The 3,800 drivers go on strike from six o’clock on Sunday morning.
Yrkestrafikkforbundet, Fellesforbundet, Norsk Jernbaneforbund and Fagforbundet believe that employers have shown a reluctance to meet them.
– Unfortunately, we have had to go on strike, because the employer has not been willing to meet us at all, neither on salary or other demands, says union leader in the Professional Traffic Association Jim Klungnes at the press conference Sunday morning.
See the entire press conference at the top of the case.
Klungnes points out that the wage development for bus drivers has lagged behind several years.
– We have an agreement with the employer that the bus drivers will have a salary on an equal footing with industrial workers’ salaries. The offer we received went in the opposite direction. It’s a breach of promise.
Klungnes believes that the employers have used the corona pandemic as a pretext in the negotiations.
– The bus companies are not in any crisis and almost no drivers have been laid off. Nevertheless, the drivers will once again have to settle for crumbs. We do not find ourselves in that, he told NTB.
During the press conference, he also points out another point related to the strike.
– You did not want to set aside the necessary time for the security check. It can not be something the bus driver does in his spare time, he says.
Klungnes says they will ask the employer to think about, and come up with an acceptable offer, so that the strike can be ended quickly.
– As the situation was, we had no other choice. We had to go on strike, he says.
– Very high demands
– The employee side came to mediation with very high demands, which we unfortunately did not have the opportunity to meet, says CEO Jon H. Stordrange in NHO Transport.
He believes that fewer travelers and reduced ticket revenues have led to a difficult and uncertain situation.
– The most important thing for us is to avoid redundancies, secure jobs and maintain a good bus service for passengers.

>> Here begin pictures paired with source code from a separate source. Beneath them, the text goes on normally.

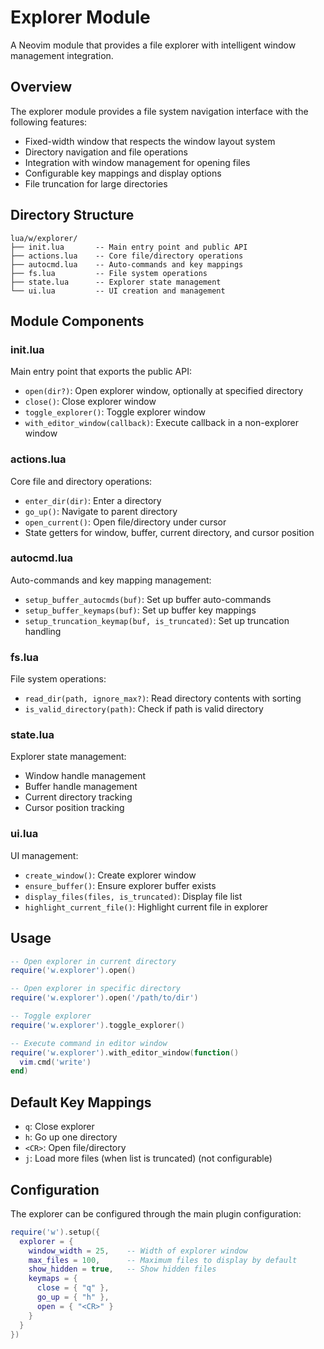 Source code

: # Explorer Module

A Neovim module that provides a file explorer with intelligent window management integration.

## Overview

The explorer module provides a file system navigation interface with the following features:
- Fixed-width window that respects the window layout system
- Directory navigation and file operations
- Integration with window management for opening files
- Configurable key mappings and display options
- File truncation for large directories

## Directory Structure

```
lua/w/explorer/
├── init.lua       -- Main entry point and public API
├── actions.lua    -- Core file/directory operations
├── autocmd.lua    -- Auto-commands and key mappings
├── fs.lua         -- File system operations
├── state.lua      -- Explorer state management
└── ui.lua         -- UI creation and management
```

## Module Components

### init.lua
Main entry point that exports the public API:
- `open(dir?)`: Open explorer window, optionally at specified directory
- `close()`: Close explorer window
- `toggle_explorer()`: Toggle explorer window
- `with_editor_window(callback)`: Execute callback in a non-explorer window

### actions.lua
Core file and directory operations:
- `enter_dir(dir)`: Enter a directory
- `go_up()`: Navigate to parent directory
- `open_current()`: Open file/directory under cursor
- State getters for window, buffer, current directory, and cursor position

### autocmd.lua
Auto-commands and key mapping management:
- `setup_buffer_autocmds(buf)`: Set up buffer auto-commands
- `setup_buffer_keymaps(buf)`: Set up buffer key mappings
- `setup_truncation_keymap(buf, is_truncated)`: Set up truncation handling

### fs.lua
File system operations:
- `read_dir(path, ignore_max?)`: Read directory contents with sorting
- `is_valid_directory(path)`: Check if path is valid directory

### state.lua
Explorer state management:
- Window handle management
- Buffer handle management
- Current directory tracking
- Cursor position tracking

### ui.lua
UI management:
- `create_window()`: Create explorer window
- `ensure_buffer()`: Ensure explorer buffer exists
- `display_files(files, is_truncated)`: Display file list
- `highlight_current_file()`: Highlight current file in explorer

## Usage

```lua
-- Open explorer in current directory
require('w.explorer').open()

-- Open explorer in specific directory
require('w.explorer').open('/path/to/dir')

-- Toggle explorer
require('w.explorer').toggle_explorer()

-- Execute command in editor window
require('w.explorer').with_editor_window(function()
  vim.cmd('write')
end)
```

## Default Key Mappings

- `q`: Close explorer
- `h`: Go up one directory
- `<CR>`: Open file/directory
- `j`: Load more files (when list is truncated) (not configurable)

## Configuration

The explorer can be configured through the main plugin configuration:

```lua
require('w').setup({
  explorer = {
    window_width = 25,    -- Width of explorer window
    max_files = 100,      -- Maximum files to display by default
    show_hidden = true,   -- Show hidden files
    keymaps = {
      close = { "q" },
      go_up = { "h" },
      open = { "<CR>" }
    }
  }
})
```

Therefore, we do not have the opportunity to give more than what other groups have received, says Stordrange.
Ombudsman Mats Wilhelm Ruland says that the distance between the parties was so great that he could not present any proposal for a solution.

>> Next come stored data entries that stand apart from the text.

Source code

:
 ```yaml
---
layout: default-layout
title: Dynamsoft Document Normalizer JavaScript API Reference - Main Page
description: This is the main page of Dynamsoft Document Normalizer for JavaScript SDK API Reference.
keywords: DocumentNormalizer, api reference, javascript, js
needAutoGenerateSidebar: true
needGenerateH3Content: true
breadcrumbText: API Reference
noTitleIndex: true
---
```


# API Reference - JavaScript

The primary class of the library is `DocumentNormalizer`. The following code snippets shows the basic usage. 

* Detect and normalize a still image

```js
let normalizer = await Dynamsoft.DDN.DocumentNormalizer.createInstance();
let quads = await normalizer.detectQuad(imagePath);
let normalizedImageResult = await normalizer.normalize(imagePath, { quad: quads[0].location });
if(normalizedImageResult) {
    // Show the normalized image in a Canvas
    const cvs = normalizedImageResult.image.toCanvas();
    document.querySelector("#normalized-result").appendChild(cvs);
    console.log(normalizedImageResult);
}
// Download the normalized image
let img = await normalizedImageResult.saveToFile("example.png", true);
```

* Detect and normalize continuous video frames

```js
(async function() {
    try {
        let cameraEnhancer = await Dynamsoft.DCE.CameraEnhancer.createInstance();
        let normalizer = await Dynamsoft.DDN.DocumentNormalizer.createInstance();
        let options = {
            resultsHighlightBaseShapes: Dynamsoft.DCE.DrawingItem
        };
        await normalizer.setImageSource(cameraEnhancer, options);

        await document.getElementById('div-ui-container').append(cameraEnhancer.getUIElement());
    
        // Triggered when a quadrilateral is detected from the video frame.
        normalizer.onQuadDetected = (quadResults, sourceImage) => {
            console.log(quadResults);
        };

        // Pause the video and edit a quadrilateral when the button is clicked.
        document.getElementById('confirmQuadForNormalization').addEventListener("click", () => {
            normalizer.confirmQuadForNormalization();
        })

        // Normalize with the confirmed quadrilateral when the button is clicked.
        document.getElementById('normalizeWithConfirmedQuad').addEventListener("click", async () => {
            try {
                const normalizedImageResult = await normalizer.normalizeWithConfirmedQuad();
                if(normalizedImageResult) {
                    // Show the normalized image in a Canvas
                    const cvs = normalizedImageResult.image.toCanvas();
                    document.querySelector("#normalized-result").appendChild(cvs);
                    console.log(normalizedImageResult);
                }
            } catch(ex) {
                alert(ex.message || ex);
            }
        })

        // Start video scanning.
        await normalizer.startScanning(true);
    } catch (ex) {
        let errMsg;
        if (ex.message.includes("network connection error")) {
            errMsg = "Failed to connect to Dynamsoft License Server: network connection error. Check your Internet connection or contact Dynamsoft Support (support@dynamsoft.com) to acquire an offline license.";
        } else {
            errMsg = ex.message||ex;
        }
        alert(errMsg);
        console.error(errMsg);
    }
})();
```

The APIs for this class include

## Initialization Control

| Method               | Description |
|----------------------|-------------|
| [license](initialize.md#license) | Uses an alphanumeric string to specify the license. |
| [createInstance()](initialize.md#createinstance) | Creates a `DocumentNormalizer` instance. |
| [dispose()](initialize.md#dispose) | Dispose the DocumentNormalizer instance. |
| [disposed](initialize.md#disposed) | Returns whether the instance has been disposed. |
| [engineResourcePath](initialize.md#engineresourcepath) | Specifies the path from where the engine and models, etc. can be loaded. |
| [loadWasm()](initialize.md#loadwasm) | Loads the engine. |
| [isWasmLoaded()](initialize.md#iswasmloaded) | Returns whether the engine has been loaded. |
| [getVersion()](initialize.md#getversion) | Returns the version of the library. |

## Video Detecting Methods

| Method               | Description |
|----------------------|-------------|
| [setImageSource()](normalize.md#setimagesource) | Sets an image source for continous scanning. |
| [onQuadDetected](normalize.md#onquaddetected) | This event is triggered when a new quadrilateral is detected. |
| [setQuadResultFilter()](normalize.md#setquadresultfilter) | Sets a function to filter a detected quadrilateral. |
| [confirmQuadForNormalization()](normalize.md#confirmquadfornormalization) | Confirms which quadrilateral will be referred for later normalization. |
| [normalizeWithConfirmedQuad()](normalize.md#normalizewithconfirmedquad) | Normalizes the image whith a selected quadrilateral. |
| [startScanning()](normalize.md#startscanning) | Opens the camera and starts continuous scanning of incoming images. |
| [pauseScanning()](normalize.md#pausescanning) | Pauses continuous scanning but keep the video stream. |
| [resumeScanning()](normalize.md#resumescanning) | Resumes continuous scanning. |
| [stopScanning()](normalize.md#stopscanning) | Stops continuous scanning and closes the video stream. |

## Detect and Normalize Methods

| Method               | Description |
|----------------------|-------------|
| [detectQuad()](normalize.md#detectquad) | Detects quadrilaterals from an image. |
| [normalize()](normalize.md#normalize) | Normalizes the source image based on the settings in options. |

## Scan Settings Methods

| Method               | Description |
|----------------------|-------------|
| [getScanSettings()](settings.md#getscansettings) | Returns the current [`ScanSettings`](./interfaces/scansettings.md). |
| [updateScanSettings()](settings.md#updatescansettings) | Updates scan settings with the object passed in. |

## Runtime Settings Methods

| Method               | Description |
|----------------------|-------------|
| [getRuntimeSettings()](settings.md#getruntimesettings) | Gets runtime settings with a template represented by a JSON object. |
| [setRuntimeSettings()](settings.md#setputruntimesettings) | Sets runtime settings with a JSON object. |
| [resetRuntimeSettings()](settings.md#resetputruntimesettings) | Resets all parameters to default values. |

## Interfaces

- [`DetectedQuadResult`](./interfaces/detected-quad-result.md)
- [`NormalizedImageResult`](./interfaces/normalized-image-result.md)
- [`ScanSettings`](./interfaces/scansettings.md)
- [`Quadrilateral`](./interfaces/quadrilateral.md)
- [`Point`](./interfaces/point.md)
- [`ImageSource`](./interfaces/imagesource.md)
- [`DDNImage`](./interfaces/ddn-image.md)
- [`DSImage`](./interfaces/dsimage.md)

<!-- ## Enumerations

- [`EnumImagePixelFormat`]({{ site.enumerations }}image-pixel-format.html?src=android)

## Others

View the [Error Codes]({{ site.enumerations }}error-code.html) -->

– There was some movement between the parties, but not enough for an agreement to be reached, he says.
Can be expanded
In the first strike, 3,800 bus drivers were taken out in Oslo and Viken, of which about half are organized in the Professional Traffic Association.
Federal Secretary of the Fellesforbundet Dag Einar Sivertsen warns that the strike may be extended.
– We will probably soon experience an extension of the strike in the country. If it is the case that we have to take that step, we have between 10,000 and 12,000 bus drivers who are ready to take on the fight for fair conditions, says Sivertsen.